DIRECTIONS – Your answer should be the lines of the listing that contain the word "blockquote".

------------------------------------------------------------------------

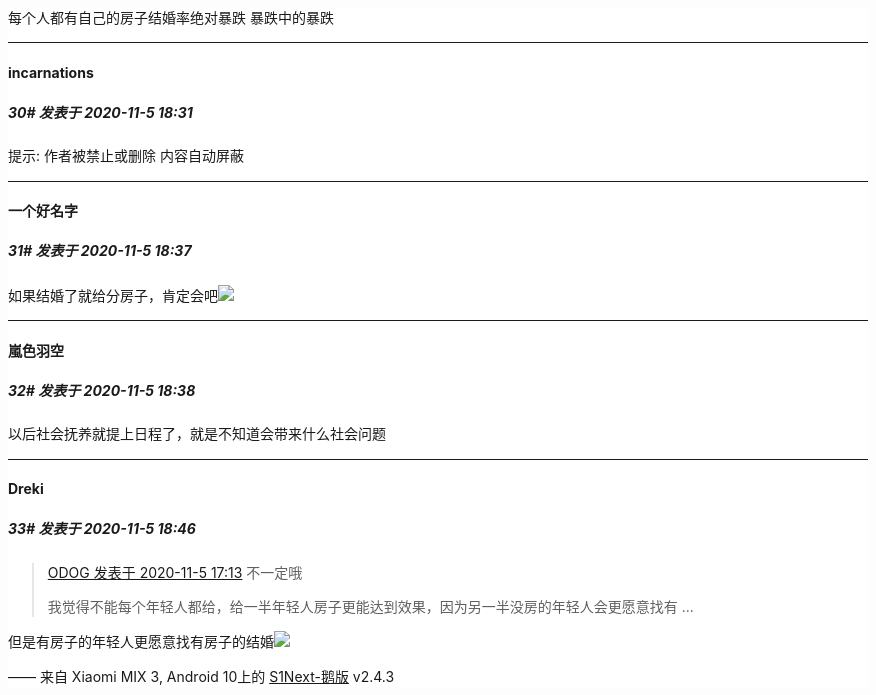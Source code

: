 每个人都有自己的房子结婚率绝对暴跌 暴跌中的暴跌







*****

####  incarnations  
##### 30#       发表于 2020-11-5 18:31

提示: 作者被禁止或删除 内容自动屏蔽



*****

####  一个好名字  
##### 31#       发表于 2020-11-5 18:37




如果结婚了就给分房子，肯定会吧<img src="https://static.saraba1st.com/image/smiley/face2017/065.png" referrerpolicy="no-referrer">







*****

####  嵐色羽空  
##### 32#       发表于 2020-11-5 18:38




以后社会抚养就提上日程了，就是不知道会带来什么社会问题







*****

####  Dreki  
##### 33#       发表于 2020-11-5 18:46



<blockquote><a href="httphttps://bbs.saraba1st.com/2b/forum.php?mod=redirect&amp;goto=findpost&amp;pid=49289637&amp;ptid=1970424" target="_blank">ODOG 发表于 2020-11-5 17:13</a>
不一定哦

我觉得不能每个年轻人都给，给一半年轻人房子更能达到效果，因为另一半没房的年轻人会更愿意找有 ...</blockquote>
但是有房子的年轻人更愿意找有房子的结婚<img src="https://static.saraba1st.com/image/smiley/face2017/067.png" referrerpolicy="no-referrer">

—— 来自 Xiaomi MIX 3, Android 10上的 [S1Next-鹅版](https://github.com/ykrank/S1-Next/releases) v2.4.3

------------------------------------------------------------------------

ANSWER TO THIS PROBLEM –
<blockquote><a href="httphttps://bbs.saraba1st.com/2b/forum.php?mod=redirect&amp;goto=findpost&amp;pid=49289637&amp;ptid=1970424" target="_blank">ODOG 发表于 2020-11-5 17:13</a>
我觉得不能每个年轻人都给，给一半年轻人房子更能达到效果，因为另一半没房的年轻人会更愿意找有 ...</blockquote>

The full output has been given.